:: Required action ::
Search the material for the word "subsection" and copy every line in which it occurs.

:: Data listing ::
□ □ □

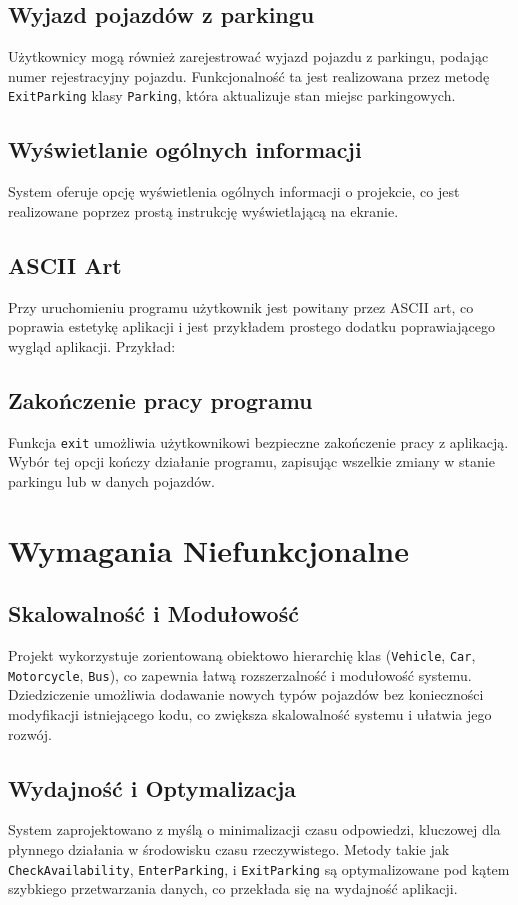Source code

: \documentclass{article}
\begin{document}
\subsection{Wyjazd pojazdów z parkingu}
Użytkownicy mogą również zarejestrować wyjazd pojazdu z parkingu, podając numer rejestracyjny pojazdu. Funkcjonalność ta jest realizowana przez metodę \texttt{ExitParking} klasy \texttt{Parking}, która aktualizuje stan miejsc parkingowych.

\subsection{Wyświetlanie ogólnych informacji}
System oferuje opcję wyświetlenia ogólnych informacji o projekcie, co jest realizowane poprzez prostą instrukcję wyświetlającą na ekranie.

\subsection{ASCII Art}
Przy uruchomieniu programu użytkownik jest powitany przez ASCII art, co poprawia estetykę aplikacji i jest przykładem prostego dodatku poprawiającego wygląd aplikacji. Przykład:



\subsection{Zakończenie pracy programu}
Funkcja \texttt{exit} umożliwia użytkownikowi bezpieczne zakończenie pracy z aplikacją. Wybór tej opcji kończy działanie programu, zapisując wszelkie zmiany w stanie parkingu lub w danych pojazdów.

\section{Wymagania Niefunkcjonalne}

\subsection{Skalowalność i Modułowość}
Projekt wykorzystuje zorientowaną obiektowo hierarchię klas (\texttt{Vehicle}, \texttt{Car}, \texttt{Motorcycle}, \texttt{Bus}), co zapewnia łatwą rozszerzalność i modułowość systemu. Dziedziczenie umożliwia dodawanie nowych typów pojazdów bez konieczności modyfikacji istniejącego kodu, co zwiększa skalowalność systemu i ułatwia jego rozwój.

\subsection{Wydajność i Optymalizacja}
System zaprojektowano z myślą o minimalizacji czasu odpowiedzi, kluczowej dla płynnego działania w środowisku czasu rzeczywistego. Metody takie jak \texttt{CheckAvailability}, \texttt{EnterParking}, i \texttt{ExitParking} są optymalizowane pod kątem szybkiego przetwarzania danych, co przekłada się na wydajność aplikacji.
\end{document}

□ □ □

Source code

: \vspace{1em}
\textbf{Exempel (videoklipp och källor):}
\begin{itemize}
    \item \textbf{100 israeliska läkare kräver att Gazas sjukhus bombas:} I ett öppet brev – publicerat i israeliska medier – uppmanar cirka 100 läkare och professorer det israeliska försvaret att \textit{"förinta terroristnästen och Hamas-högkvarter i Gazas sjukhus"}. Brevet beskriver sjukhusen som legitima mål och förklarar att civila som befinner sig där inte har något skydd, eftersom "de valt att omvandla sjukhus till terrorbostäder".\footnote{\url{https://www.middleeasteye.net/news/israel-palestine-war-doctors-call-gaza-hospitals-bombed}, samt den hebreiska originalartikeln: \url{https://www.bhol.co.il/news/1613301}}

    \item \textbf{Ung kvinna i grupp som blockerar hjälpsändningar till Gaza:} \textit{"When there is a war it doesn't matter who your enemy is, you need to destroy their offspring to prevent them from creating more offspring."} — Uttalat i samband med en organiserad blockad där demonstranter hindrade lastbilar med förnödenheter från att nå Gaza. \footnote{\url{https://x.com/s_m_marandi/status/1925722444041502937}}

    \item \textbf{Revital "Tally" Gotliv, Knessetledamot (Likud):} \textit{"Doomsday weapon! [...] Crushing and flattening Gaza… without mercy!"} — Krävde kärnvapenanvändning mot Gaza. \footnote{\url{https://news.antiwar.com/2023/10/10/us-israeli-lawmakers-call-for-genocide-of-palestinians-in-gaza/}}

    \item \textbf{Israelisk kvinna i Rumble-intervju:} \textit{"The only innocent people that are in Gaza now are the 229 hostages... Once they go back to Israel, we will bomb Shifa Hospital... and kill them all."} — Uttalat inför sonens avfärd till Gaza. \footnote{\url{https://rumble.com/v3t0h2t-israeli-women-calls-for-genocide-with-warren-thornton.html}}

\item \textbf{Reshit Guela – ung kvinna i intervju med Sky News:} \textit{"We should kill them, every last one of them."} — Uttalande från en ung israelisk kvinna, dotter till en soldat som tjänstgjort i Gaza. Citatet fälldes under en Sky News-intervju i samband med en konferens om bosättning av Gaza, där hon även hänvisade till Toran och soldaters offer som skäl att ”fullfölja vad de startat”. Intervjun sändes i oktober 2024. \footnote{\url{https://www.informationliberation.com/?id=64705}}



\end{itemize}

□ □ □

:: Task solution ::
\subsection{Wyjazd pojazdów z parkingu}
\subsection{Wyświetlanie ogólnych informacji}
\subsection{ASCII Art}
\subsection{Zakończenie pracy programu}
\subsection{Skalowalność i Modułowość}
\subsection{Wydajność i Optymalizacja}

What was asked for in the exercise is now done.